## [Exercise prompt]
In the listing that follows, copy out each line that includes the word "HelpNavigator".

## [Listed records]

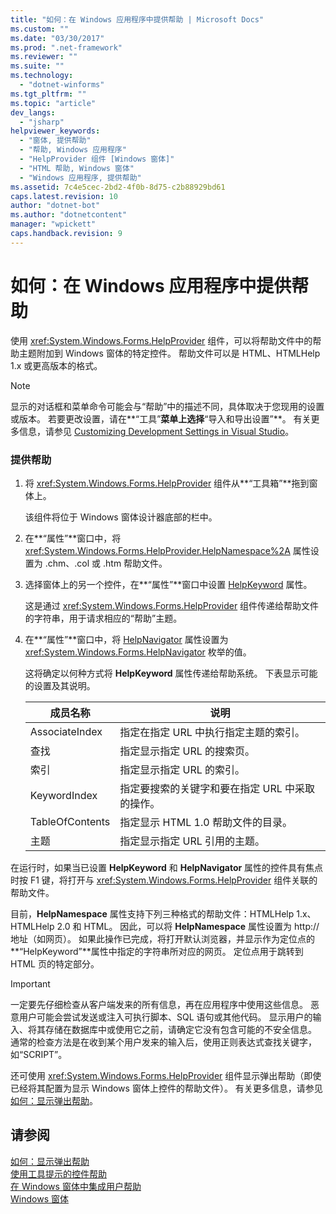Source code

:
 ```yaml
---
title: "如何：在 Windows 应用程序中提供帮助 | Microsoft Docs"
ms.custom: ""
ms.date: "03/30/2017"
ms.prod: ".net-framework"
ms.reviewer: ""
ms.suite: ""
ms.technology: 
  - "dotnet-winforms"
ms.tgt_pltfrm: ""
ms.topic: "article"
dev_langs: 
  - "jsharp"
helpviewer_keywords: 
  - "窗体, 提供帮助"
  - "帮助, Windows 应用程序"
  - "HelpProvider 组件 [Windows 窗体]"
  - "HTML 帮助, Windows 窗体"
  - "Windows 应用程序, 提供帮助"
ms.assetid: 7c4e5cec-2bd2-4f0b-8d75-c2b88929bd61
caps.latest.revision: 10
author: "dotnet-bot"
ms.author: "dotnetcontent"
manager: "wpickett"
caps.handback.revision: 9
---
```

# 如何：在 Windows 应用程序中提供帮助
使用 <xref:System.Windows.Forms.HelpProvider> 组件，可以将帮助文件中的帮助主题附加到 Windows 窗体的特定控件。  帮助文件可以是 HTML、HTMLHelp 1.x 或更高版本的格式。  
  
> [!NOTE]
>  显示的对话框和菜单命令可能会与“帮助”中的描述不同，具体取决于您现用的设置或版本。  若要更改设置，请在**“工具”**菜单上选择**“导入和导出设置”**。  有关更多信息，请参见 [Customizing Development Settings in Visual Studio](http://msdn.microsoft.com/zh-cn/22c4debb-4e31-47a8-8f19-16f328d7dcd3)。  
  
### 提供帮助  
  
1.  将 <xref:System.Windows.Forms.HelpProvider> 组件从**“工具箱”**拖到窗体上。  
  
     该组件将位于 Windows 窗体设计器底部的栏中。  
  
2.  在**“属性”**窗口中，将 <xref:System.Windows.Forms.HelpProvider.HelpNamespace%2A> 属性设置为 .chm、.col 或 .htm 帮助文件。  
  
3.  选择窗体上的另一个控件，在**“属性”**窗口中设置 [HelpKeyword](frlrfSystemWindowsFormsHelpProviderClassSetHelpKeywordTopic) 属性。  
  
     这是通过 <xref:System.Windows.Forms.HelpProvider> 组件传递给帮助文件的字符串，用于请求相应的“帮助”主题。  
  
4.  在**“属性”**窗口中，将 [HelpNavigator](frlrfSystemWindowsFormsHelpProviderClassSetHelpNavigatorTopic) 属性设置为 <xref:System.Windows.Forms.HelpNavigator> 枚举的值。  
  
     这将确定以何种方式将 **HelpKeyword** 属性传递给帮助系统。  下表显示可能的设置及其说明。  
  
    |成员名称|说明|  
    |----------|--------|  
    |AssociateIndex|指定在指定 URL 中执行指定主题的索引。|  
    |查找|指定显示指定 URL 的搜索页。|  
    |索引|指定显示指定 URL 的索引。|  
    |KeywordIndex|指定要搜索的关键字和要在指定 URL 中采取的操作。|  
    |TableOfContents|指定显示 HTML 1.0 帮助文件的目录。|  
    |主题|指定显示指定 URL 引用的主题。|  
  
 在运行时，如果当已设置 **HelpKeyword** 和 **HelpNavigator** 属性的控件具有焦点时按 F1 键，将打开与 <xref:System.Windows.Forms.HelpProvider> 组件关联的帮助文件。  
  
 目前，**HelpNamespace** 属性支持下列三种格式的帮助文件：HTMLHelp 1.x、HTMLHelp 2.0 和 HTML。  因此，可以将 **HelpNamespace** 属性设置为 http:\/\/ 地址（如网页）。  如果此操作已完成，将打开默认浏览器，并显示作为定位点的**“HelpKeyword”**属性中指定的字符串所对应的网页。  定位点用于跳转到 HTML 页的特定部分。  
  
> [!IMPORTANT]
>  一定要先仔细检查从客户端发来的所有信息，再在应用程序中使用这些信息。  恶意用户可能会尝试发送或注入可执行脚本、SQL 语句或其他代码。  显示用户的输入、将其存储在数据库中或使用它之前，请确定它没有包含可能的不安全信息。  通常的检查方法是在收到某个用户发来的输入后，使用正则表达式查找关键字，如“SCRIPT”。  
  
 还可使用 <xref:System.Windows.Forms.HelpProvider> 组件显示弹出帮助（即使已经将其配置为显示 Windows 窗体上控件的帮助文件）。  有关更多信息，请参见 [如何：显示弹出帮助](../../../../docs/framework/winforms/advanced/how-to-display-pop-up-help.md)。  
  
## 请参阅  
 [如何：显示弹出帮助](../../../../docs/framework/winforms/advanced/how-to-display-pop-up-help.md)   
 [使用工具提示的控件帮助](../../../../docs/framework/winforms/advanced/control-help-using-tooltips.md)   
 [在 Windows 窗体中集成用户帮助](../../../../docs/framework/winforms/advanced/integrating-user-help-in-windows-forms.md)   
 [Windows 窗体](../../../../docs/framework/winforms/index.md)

--

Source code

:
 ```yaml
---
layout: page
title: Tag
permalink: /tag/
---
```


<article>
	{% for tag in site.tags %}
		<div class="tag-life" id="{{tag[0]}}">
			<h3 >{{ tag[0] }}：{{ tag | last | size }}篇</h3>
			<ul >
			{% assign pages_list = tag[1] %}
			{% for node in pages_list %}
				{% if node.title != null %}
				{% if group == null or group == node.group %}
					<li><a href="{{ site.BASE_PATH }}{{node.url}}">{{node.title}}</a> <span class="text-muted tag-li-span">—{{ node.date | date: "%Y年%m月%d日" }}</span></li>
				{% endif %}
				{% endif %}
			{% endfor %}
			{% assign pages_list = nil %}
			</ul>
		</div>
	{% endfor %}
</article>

## [Task output]
4.  在**“属性”**窗口中，将 [HelpNavigator](frlrfSystemWindowsFormsHelpProviderClassSetHelpNavigatorTopic) 属性设置为 <xref:System.Windows.Forms.HelpNavigator> 枚举的值。  
 在运行时，如果当已设置 **HelpKeyword** 和 **HelpNavigator** 属性的控件具有焦点时按 F1 键，将打开与 <xref:System.Windows.Forms.HelpProvider> 组件关联的帮助文件。  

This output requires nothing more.